TSX Venture Exchange has accepted for filing the Qualifying Transaction of
the Company described in its Joint Information Circular dated as of
December 1, 2010. As a result, at the opening on Wednesday, January 12,
2011, the Company will no longer be considered a Capital Pool Company. The
Qualifying Transaction includes the following:
Qualifying Transaction-Completed:
Pursuant to an arm's length amalgamation agreement dated as of October 5,
2010, the Company and Australia Energy Corp. ('AEC') have combined to form
PetroFrontier Corp. (the 'Resulting Issuer'). Pursuant to the amalgamation,
583,333 shares of the Resulting Issuer were issued to the Company's
shareholders at an exchange ratio of 12 Company shares for each Resulting
Issuer share. In exchange for the shares of AEC, 17,396,801 Resulting
Issuer shares were issued to AEC shareholders at a deemed price of $1.20
per share for a total deemed consideration of $20,876,161. Additionally,
26,500,000 Resulting Issuer shares were issued pursuant to the conversion
of AEC subscription receipts sold through a brokered private placement
completed by AEC in December 2010, 2,750,000 Resulting Issuer shares were
issued pursuant to a non-brokered private placement also completed by AEC
in December 2010, and 500,000 Resulting Issuer shares were issued to
Northern Territory Oil Ltd. ('NTO') pursuant to an agreement between AEC
and NTO.
A total of 3,699,635 Resulting Issuer shares issued pursuant to the
Qualifying Transaction are subject to a Tier 2 Value Security Escrow
Agreement to be released over a 36-month period from the date of this
bulletin.
Insider / Pro Group Participation:
Insider=Y /
Name ProGroup=P # of Shares
Paul J. Bennett Y 20,000
Matthew P. Philipchuk Y 125,000
Peter A. Philipchuk Y 125,000
Shane J. Kozak Y 10,000
Robert J. Iverach Y 300,001
James W. Buckee Y 459,000
Martin P. McGoldrick Y 185,000
Al J. Kroontje Y 750,000
Donald J. Rae Y 100,000
Odin Capital Inc.
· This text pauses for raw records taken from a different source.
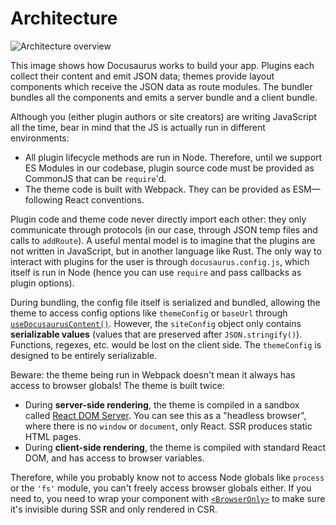 # Architecture

![Architecture overview](/img/architecture.png)

This image shows how Docusaurus works to build your app. Plugins each collect their content and emit JSON data; themes provide layout components which receive the JSON data as route modules. The bundler bundles all the components and emits a server bundle and a client bundle.

Although you (either plugin authors or site creators) are writing JavaScript all the time, bear in mind that the JS is actually run in different environments:

- All plugin lifecycle methods are run in Node. Therefore, until we support ES Modules in our codebase, plugin source code must be provided as CommonJS that can be `require`'d.
- The theme code is built with Webpack. They can be provided as ESM—following React conventions.

Plugin code and theme code never directly import each other: they only communicate through protocols (in our case, through JSON temp files and calls to `addRoute`). A useful mental model is to imagine that the plugins are not written in JavaScript, but in another language like Rust. The only way to interact with plugins for the user is through `docusaurus.config.js`, which itself is run in Node (hence you can use `require` and pass callbacks as plugin options).

During bundling, the config file itself is serialized and bundled, allowing the theme to access config options like `themeConfig` or `baseUrl` through [`useDocusaurusContent()`](../docusaurus-core.md#useDocusaurusContext). However, the `siteConfig` object only contains **serializable values** (values that are preserved after `JSON.stringify()`). Functions, regexes, etc. would be lost on the client side. The `themeConfig` is designed to be entirely serializable.

Beware: the theme being run in Webpack doesn't mean it always has access to browser globals! The theme is built twice:

- During **server-side rendering**, the theme is compiled in a sandbox called [React DOM Server](https://reactjs.org/docs/react-dom-server.html). You can see this as a "headless browser", where there is no `window` or `document`, only React. SSR produces static HTML pages.
- During **client-side rendering**, the theme is compiled with standard React DOM, and has access to browser variables.

Therefore, while you probably know not to access Node globals like `process` or the `'fs'` module, you can't freely access browser globals either. If you need to, you need to wrap your component with [`<BrowserOnly>`](../docusaurus-core.md#browseronly) to make sure it's invisible during SSR and only rendered in CSR.

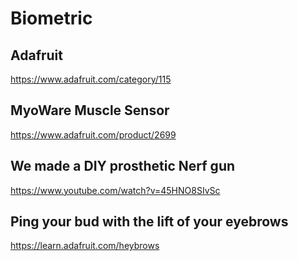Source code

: # Biometric
## Adafruit
https://www.adafruit.com/category/115
## MyoWare Muscle Sensor
https://www.adafruit.com/product/2699
## We made a DIY prosthetic Nerf gun
https://www.youtube.com/watch?v=45HNO8SIvSc
## Ping your bud with the lift of your eyebrows
https://learn.adafruit.com/heybrows

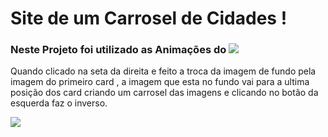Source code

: <h1>Site de um Carrosel de Cidades !</h1>

<h3>Neste Projeto foi utilizado as Animações do <img src ="https://img.shields.io/badge/CSS3-1572B6?style=for-the-badge&logo=css3&logoColor=white"></h3>

<p>Quando clicado na seta da direita e feito a troca da imagem de fundo pela imagem do primeiro card , a imagem que esta no fundo vai para a ultima posição dos card criando um carrosel das imagens e clicando no botão da esquerda faz o inverso. </p>



<img src = "https://github.com/pablomartinsti/projeto-city/blob/main/img/computer.png">
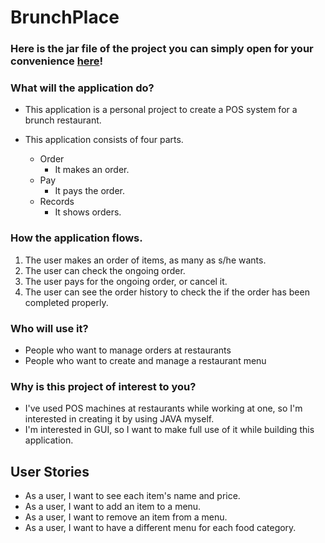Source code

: # BrunchPlace

### Here is the jar file of the project you can simply open for your convenience [here](BrunchPlace.jar)!


### What will the application do?
  - This application is a personal project to create a POS system for a brunch restaurant.


  - This application consists of four parts.
    - Order
        - It makes an order.
    - Pay
        - It pays the order.
    - Records
        - It shows orders.
        
 
### How the application flows.
1. The user makes an order of items, as many as s/he wants.
2. The user can check the ongoing order.
3. The user pays for the ongoing order, or cancel it.
4. The user can see the order history to check the if the order has been completed properly.

### Who will use it?
  - People who want to manage orders at restaurants
  - People who want to create and manage a restaurant menu

### Why is this project of interest to you?

  - I've used POS machines at restaurants while working at one, so I'm interested in creating it by using JAVA myself.
  - I'm interested in GUI, so I want to make full use of it while building this application.

## User Stories
- As a user, I want to see each item's name and price.
- As a user, I want to add an item to a menu.
- As a user, I want to remove an item from a menu.
- As a user, I want to have a different menu for each food category.
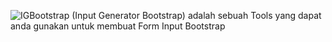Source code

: ![IGBootstrap (Input Generator Bootstrap) adalah sebuah Tools yang dapat anda gunakan untuk membuat Form Input Bootstrap ](https://lh3.googleusercontent.com/OdxffO0GWgwIw94yEuazveBGMM-z-6ONrZlckdQhKHEo4yA89j-RvChH-mhiToxatXvQMcYaUWOgRbhrcb6SLqANYJx4vOjWJc0V2PfxEiAcI0v_oVZYyaWLQ4JiEmQ5K2Nq5gPeFHcIuNZ7sYykh3YUFAM81JwBZ0Htmk-GgS8P2Q6B2rqfqZx5KhVQEIwQtF3_KjVv004c5mDa8NkLuSI3d_e2z8bFMX4D_79aNjDBJW1L0ObjpEKcx0Dp0x2oWp6pZIP128yL7gXNYzd0MwLtGeytfWKqgIDYC6Nt-mdAvCJeUTGjBnPOHwmujgccuZO4HUhc6ljlJcU92LasWFXKoEYYiE0uSDFaz3SdEMQV2neZapzpdBe5D9EqKZVX4QT2oOcR0TVbtRVtttgJImXetsDuWrDw83l9geuef1T2nkYYCRIHKfQqJTA4UrHv8BJV4ZBkmJT6LRNJ9eO4e33QBpu40NXVcbm7Y1LG0xFFgvZueO_H1-j0GeOnYCRbesf8zw0a2lmGVLj80eOcp_vHiQrKEAHwTC7Kr6bKWRm0zZ5snke8YAyJsyN9nl59Mm1mGZD3wECPWDqGl-e9NnMIZmO6ShcSNhY9BgC1HBXKyntdq00OjvxIRzDDS6ctuKb_4boGv-qKWZyPaIoNz9fzVKCt4ObAsA5uPWq-neThrDceZJxqcg=w1366-h387-no)
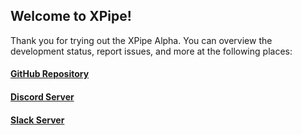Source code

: ## Welcome to XPipe!

Thank you for trying out the XPipe Alpha.
You can overview the development status, report issues, and more at the following places:

#### [GitHub Repository](https://github.com/xpipe-io/xpipe/)

#### [Discord Server](https://discord.gg/8y89vS8cRb)

#### [Slack Server](https://join.slack.com/t/XPipe/shared_invite/zt-1awjq0t5j-5i4UjNJfNe1VN4b_auu6Cg)
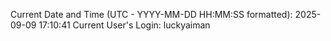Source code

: Current Date and Time (UTC - YYYY-MM-DD HH:MM:SS formatted): 2025-09-09 17:10:41
Current User's Login: luckyaiman

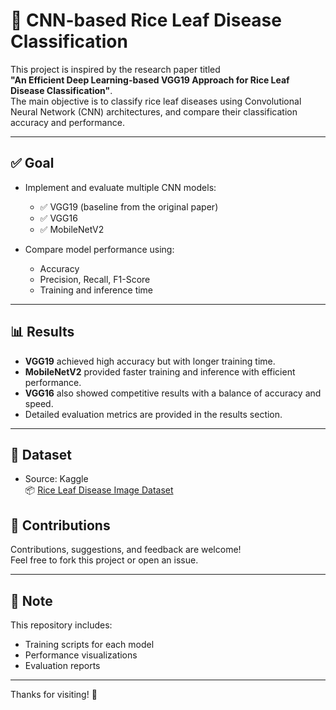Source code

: # 🌾 CNN-based Rice Leaf Disease Classification

This project is inspired by the research paper titled  
**"An Efficient Deep Learning-based VGG19 Approach for Rice Leaf Disease Classification"**.  
The main objective is to classify rice leaf diseases using Convolutional Neural Network (CNN) architectures, and compare their classification accuracy and performance.

---

## ✅ Goal

- Implement and evaluate multiple CNN models:
  - ✅ VGG19 (baseline from the original paper)
  - ✅ VGG16
  - ✅ MobileNetV2

- Compare model performance using:
  - Accuracy
  - Precision, Recall, F1-Score
  - Training and inference time

---

## 📊 Results

- **VGG19** achieved high accuracy but with longer training time.
- **MobileNetV2** provided faster training and inference with efficient performance.
- **VGG16** also showed competitive results with a balance of accuracy and speed.
- Detailed evaluation metrics are provided in the results section.

---

## 📁 Dataset

- Source: Kaggle  
  📦 [Rice Leaf Disease Image Dataset](https://www.kaggle.com/datasets/nirmalsankalana/rice-leaf-disease-image)


## 🙌 Contributions

Contributions, suggestions, and feedback are welcome!  
Feel free to fork this project or open an issue.

---

## 📌 Note

This repository includes:
- Training scripts for each model
- Performance visualizations
- Evaluation reports

---

Thanks for visiting! 🌱
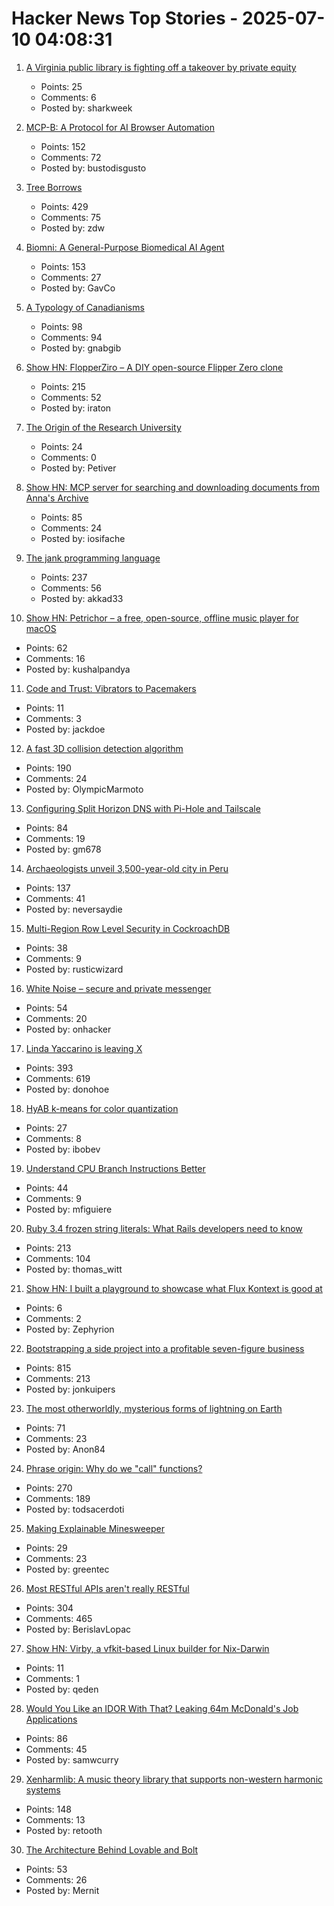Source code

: # Hacker News Top Stories - 2025-07-10 04:08:31

1. [A Virginia public library is fighting off a takeover by private equity](https://lithub.com/a-virginia-public-library-is-fighting-off-a-threatened-takeover-by-private-equity/)
   - Points: 25
   - Comments: 6
   - Posted by: sharkweek

2. [MCP-B: A Protocol for AI Browser Automation](https://mcp-b.ai/)
   - Points: 152
   - Comments: 72
   - Posted by: bustodisgusto

3. [Tree Borrows](https://plf.inf.ethz.ch/research/pldi25-tree-borrows.html)
   - Points: 429
   - Comments: 75
   - Posted by: zdw

4. [Biomni: A General-Purpose Biomedical AI Agent](https://github.com/snap-stanford/Biomni)
   - Points: 153
   - Comments: 27
   - Posted by: GavCo

5. [A Typology of Canadianisms](https://dchp.arts.ubc.ca/how-to-use)
   - Points: 98
   - Comments: 94
   - Posted by: gnabgib

6. [Show HN: FlopperZiro – A DIY open-source Flipper Zero clone](https://github.com/lraton/FlopperZiro)
   - Points: 215
   - Comments: 52
   - Posted by: iraton

7. [The Origin of the Research University](https://asteriskmag.com/issues/10/the-origin-of-the-research-university)
   - Points: 24
   - Comments: 0
   - Posted by: Petiver

8. [Show HN: MCP server for searching and downloading documents from Anna's Archive](https://github.com/iosifache/annas-mcp)
   - Points: 85
   - Comments: 24
   - Posted by: iosifache

9. [The jank programming language](https://jank-lang.org/)
   - Points: 237
   - Comments: 56
   - Posted by: akkad33

10. [Show HN: Petrichor – a free, open-source, offline music player for macOS](https://github.com/kushalpandya/Petrichor)
   - Points: 62
   - Comments: 16
   - Posted by: kushalpandya

11. [Code and Trust: Vibrators to Pacemakers](https://punkx.org/jackdoe/code-and-trust.html)
   - Points: 11
   - Comments: 3
   - Posted by: jackdoe

12. [A fast 3D collision detection algorithm](https://cairno.substack.com/p/improvements-to-the-separating-axis)
   - Points: 190
   - Comments: 24
   - Posted by: OlympicMarmoto

13. [Configuring Split Horizon DNS with Pi-Hole and Tailscale](https://www.bentasker.co.uk/posts/blog/general/configuring-pihole-to-serve-different-records-to-different-clients.html)
   - Points: 84
   - Comments: 19
   - Posted by: gm678

14. [Archaeologists unveil 3,500-year-old city in Peru](https://www.bbc.co.uk/news/articles/c07dmx38kyeo)
   - Points: 137
   - Comments: 41
   - Posted by: neversaydie

15. [Multi-Region Row Level Security in CockroachDB](https://www.cockroachlabs.com/blog/fine-grained-access-control-row-level-security/)
   - Points: 38
   - Comments: 9
   - Posted by: rusticwizard

16. [White Noise – secure and private messenger](https://www.whitenoise.chat/)
   - Points: 54
   - Comments: 20
   - Posted by: onhacker

17. [Linda Yaccarino is leaving X](https://www.nytimes.com/2025/07/09/technology/linda-yaccarino-x-steps-down.html)
   - Points: 393
   - Comments: 619
   - Posted by: donohoe

18. [HyAB k-means for color quantization](https://30fps.net/pages/hyab-kmeans/)
   - Points: 27
   - Comments: 8
   - Posted by: ibobev

19. [Understand CPU Branch Instructions Better](https://chrisfeilbach.com/2025/07/05/understand-cpu-branch-instructions-better/)
   - Points: 44
   - Comments: 9
   - Posted by: mfiguiere

20. [Ruby 3.4 frozen string literals: What Rails developers need to know](https://www.prateekcodes.dev/ruby-34-frozen-string-literals-rails-upgrade-guide/)
   - Points: 213
   - Comments: 104
   - Posted by: thomas_witt

21. [Show HN: I built a playground to showcase what Flux Kontext is good at](https://fluxkontextlab.com)
   - Points: 6
   - Comments: 2
   - Posted by: Zephyrion

22. [Bootstrapping a side project into a profitable seven-figure business](https://projectionlab.com/blog/we-reached-1m-arr-with-zero-funding)
   - Points: 815
   - Comments: 213
   - Posted by: jonkuipers

23. [The most otherworldly, mysterious forms of lightning on Earth](https://www.nationalgeographic.com/science/article/lightning-sprites-transient-luminous-events-thunderstorms)
   - Points: 71
   - Comments: 23
   - Posted by: Anon84

24. [Phrase origin: Why do we "call" functions?](https://quuxplusone.github.io/blog/2025/04/04/etymology-of-call/)
   - Points: 270
   - Comments: 189
   - Posted by: todsacerdoti

25. [Making Explainable Minesweeper](https://sublevelgames.github.io/blogs/2025-07-06-making-explainable-minesweeper/)
   - Points: 29
   - Comments: 23
   - Posted by: greentec

26. [Most RESTful APIs aren't really RESTful](https://florian-kraemer.net//software-architecture/2025/07/07/Most-RESTful-APIs-are-not-really-RESTful.html)
   - Points: 304
   - Comments: 465
   - Posted by: BerislavLopac

27. [Show HN: Virby, a vfkit-based Linux builder for Nix-Darwin](https://github.com/quinneden/virby-nix-darwin)
   - Points: 11
   - Comments: 1
   - Posted by: qeden

28. [Would You Like an IDOR With That? Leaking 64m McDonald's Job Applications](https://ian.sh/mcdonalds)
   - Points: 86
   - Comments: 45
   - Posted by: samwcurry

29. [Xenharmlib: A music theory library that supports non-western harmonic systems](https://xenharmlib.readthedocs.io/en/latest/)
   - Points: 148
   - Comments: 13
   - Posted by: retooth

30. [The Architecture Behind Lovable and Bolt](https://www.beam.cloud/blog/agentic-apps)
   - Points: 53
   - Comments: 26
   - Posted by: Mernit

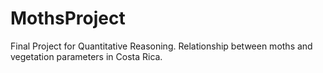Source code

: # MothsProject
Final Project for Quantitative Reasoning. Relationship between moths and vegetation parameters in Costa Rica.
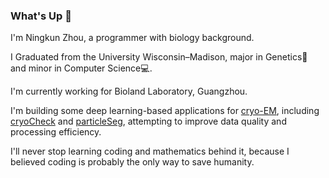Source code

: ### What's Up 👋

I'm Ningkun Zhou, a programmer with biology background. 

I Graduated from the University Wisconsin–Madison, major in Genetics🧬 and minor in Computer Science💻.

I'm currently working for Bioland Laboratory, Guangzhou.

I'm building some deep learning-based applications for [cryo-EM](https://www.chemistryworld.com/news/explainer-what-is-cryo-electron-microscopy/3008091.article), including [cryoCheck](https://github.com/nzhou26/cryoCheck) and [particleSeg](https://github.com/nzhou26/particleSeg), attempting to improve data quality and processing efficiency. 

I'll never stop learning coding and mathematics behind it, because I believed coding is probably the only way to save humanity. 

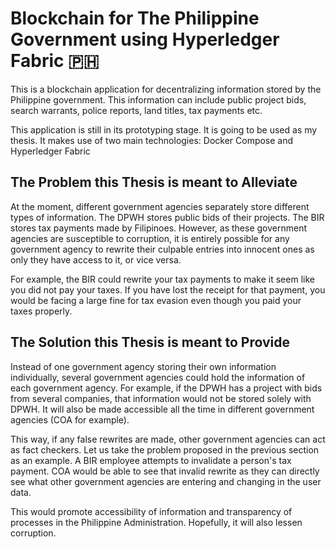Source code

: 
# Blockchain for The Philippine Government using Hyperledger Fabric 🇵🇭
This is a blockchain application for decentralizing information stored by the Philippine government. This information can include public project bids, search warrants, police reports, land titles, tax payments etc.

This application is still in its prototyping stage. It is going to be used as my thesis. It makes use of two main technologies: Docker Compose and Hyperledger Fabric

## The Problem this Thesis is meant to Alleviate
At the moment, different government agencies separately store different types of information. The DPWH stores public bids of their projects. The BIR stores tax payments made by Filipinoes. However, as these government agencies are susceptible to corruption, it is entirely possible for any government agency to rewrite their culpable entries into innocent ones as only they have access to it, or vice versa.

For example, the BIR could rewrite your tax payments to make it seem like you did not pay your taxes. If you have lost the receipt for that payment, you would be facing a large fine for tax evasion even though you paid your taxes properly.

## The Solution this Thesis is meant to Provide
Instead of one government agency storing their own information individually, several government agencies could hold the information of each government agency. For example, if the DPWH has a project with bids from several companies, that information would not be stored solely with DPWH. It will also be made accessible all the time in different government agencies (COA for example).

This way, if any false rewrites are made, other government agencies can act as fact checkers. Let us take the problem proposed in the previous section as an example. A BIR employee attempts to invalidate a person's tax payment. COA would be able to see that invalid rewrite as they can directly see what other government agencies are entering and changing in the user data.

This would promote accessibility of information and transparency of processes in the Philippine Administration. Hopefully, it will also lessen corruption.

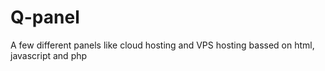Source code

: # Q-panel
A few different panels like cloud hosting and VPS hosting bassed on html, javascript and php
Y 1,625,634
(Matthew Philipchuk,
Peter Philipchuk)
The Company is classified as an 'Oil and Gas' company.
For further information, please refer to the Company's Joint Information
Circular dated as of December 1, 2010 which is available on SEDAR.
In addition, the Exchange has accepted for filing the following:
Name Change and Consolidation:
Pursuant to a resolution passed by shareholders December 29, 2010 approving
the amalgamation, the Company has effectively consolidated its capital on a
12 old for 1 new basis. The name of the Company has also been changed as
follows.
Effective at the opening Thursday, January 13, 2011, the common shares of
PetroFrontier Corp. will commence trading on TSX Venture Exchange, and the
common shares of Pendulum Capital Corporation will be delisted.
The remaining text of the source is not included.